I'm curious how extRAM_t4 factors into this, or if it's relevant?
 
I should look at the current setup to say for sure - but as developed the PSRAM wasn't configured before setup until done as TD 1.52 released.

There is a SPIFF files system element and a separate driver so far for the QSPI setup and FLASH access - IIRC.

That may evolve beyond the current 'proof of concept' external libraries for FLASH and SPIFFS - or at least libraries included as needed in TeensyDuino install perhaps.
 
If you are going to just do direct writes to PSRAM with you own implementation you don't need it. There is one cautionary tail about using direct writes at this point, EXTMEM.

I you are using EXTMEM along with direct writes to PSRAM for other reasons you can wind up overwriting each unless you are very careful. What the lib does is reserve the lower 2Mb of the first PSRAM chip (this can be adjusted) for EXTMEM. Also it provides wrapper functions for direct writes along the same lines as the FRAM_MB85RC_I2C library less a bunch of functions:
Code:
	void	readArray (uint32_t ramAddr, uint32_t items, uint8_t data[]);
	void	writeArray (uint32_t ramAddr, uint32_t items, uint8_t value[]);
	
	void	readByte (uint32_t ramAddr, uint8_t *value);
	void	writeByte (uint32_t ramAddr, uint8_t value);
	void	copyByte (uint32_t origAddr, uint32_t destAddr);
	void	readWord(uint32_t ramAddr, uint16_t *value);
	void	writeWord(uint32_t ramAddr, uint16_t value);
	void	readLong(uint32_t ramAddr, uint32_t *value);
	void	writeLong(uint32_t ramAddr, uint32_t value);

	void	eraseDevice(void);
	
	uint32_t eramBaseAddr = 0x70400000;
	uint16_t bytesAvailableMB = 4;

The examples also show how you can do write and read structures. Hope this explanation helps.
 
Too late here to unzip and see current code for pointer. But - as noted above p#751 - there are just three functions to access [read, write, format] Flash - once it is enabled. These are instantiated and linked to SPIFFS to use as it does.

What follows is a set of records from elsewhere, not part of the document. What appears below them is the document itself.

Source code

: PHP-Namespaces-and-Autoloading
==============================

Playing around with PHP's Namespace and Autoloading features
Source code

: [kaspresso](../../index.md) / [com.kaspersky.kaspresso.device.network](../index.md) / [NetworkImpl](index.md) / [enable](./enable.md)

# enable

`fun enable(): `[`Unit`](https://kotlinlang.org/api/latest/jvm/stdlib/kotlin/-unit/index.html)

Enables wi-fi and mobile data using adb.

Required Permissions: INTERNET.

With a simpler library :: and FLASH setup handled with a .begin() then those three func()'s { and needed helpers ) would allow full user control, management and access to an installed flash.

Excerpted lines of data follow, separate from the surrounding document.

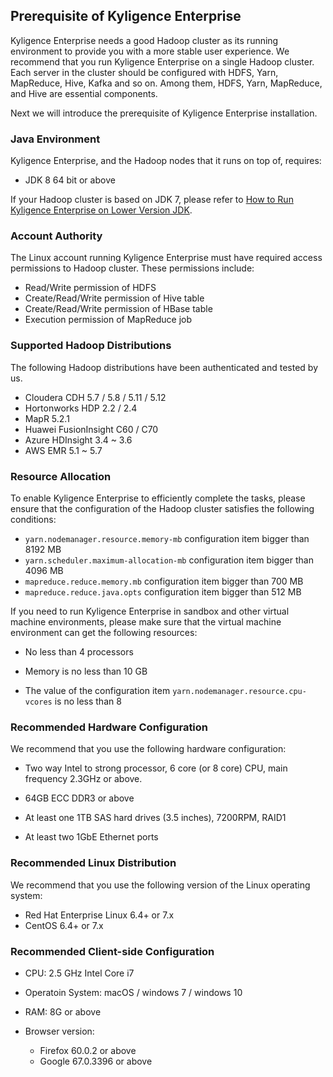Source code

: ## Prerequisite of Kyligence Enterprise

Kyligence Enterprise needs a good Hadoop cluster as its running environment to provide you with a more stable user experience. We recommend that you run Kyligence Enterprise on a single Hadoop cluster. Each server in the cluster should be configured with HDFS, Yarn, MapReduce, Hive, Kafka and so on. Among them, HDFS, Yarn, MapReduce, and Hive are essential components.

Next we will introduce the prerequisite of Kyligence Enterprise installation.

### Java Environment

Kyligence Enterprise, and the Hadoop nodes that it runs on top of, requires:

- JDK 8 64 bit or above

If your Hadoop cluster is based on JDK 7, please refer to [How to Run Kyligence Enterprise on Lower Version JDK](about_low_version_jdk.en.md).

### Account Authority

The Linux account running Kyligence Enterprise must have required access permissions to Hadoop cluster. These permissions include:
* Read/Write permission of HDFS
* Create/Read/Write permission of Hive table
* Create/Read/Write permission of HBase table
* Execution permission of MapReduce job

### Supported Hadoop Distributions

The following Hadoop distributions have been authenticated and tested by us.

* Cloudera CDH 5.7 / 5.8 / 5.11 / 5.12	
* Hortonworks HDP 2.2 / 2.4
* MapR 5.2.1
* Huawei FusionInsight C60 / C70
* Azure HDInsight 3.4 ~ 3.6
* AWS EMR 5.1 ~ 5.7

### Resource Allocation

To enable Kyligence Enterprise to efficiently complete the tasks, please ensure that the configuration of the Hadoop cluster satisfies the following conditions:

* `yarn.nodemanager.resource.memory-mb` configuration item bigger than 8192 MB
* `yarn.scheduler.maximum-allocation-mb` configuration item bigger than 4096 MB
* `mapreduce.reduce.memory.mb` configuration item bigger than 700 MB
* `mapreduce.reduce.java.opts` configuration item bigger than 512 MB

If you need to run Kyligence Enterprise in sandbox and other virtual machine environments, please make sure that the virtual machine environment can get the following resources:

- No less than 4 processors

- Memory is no less than 10 GB

- The value of the configuration item `yarn.nodemanager.resource.cpu-vcores` is no less than 8


### Recommended Hardware Configuration
We recommend that you use the following hardware configuration:

- Two way Intel to strong processor, 6 core (or 8 core) CPU, main frequency 2.3GHz or above.

- 64GB ECC DDR3 or above

- At least one 1TB SAS hard drives (3.5 inches), 7200RPM, RAID1

- At least two 1GbE Ethernet ports

### Recommended Linux Distribution

We recommend that you use the following version of the Linux operating system:

- Red Hat Enterprise Linux 6.4+ or  7.x
- CentOS 6.4+ or 7.x

### Recommended Client-side Configuration
- CPU: 2.5 GHz Intel Core i7
- Operatoin System: macOS / windows 7 / windows 10
- RAM: 8G or above
- Browser version:

   + Firefox 60.0.2 or above
   + Google 67.0.3396 or above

The read is by direct address/access easy enough IIRC - but writes need wrapper code - and only formatted blocks can be written from formatted 1's to 0's when needed.

That was done minimally and immediately evolved to SPIFFS - confusingly enough for both FLASH and PSRAM That was not only cool - but seemed a good test for coverage and usage.
 
Yesterday evening had a little time, so I tried soldering on one of my castellated adapter boards for T4.1...

IMG_1121.jpg
IMG_1122.jpg

Nothing special - I was glad to see my measurements for where the two dips were on the bottom of the board was not too off.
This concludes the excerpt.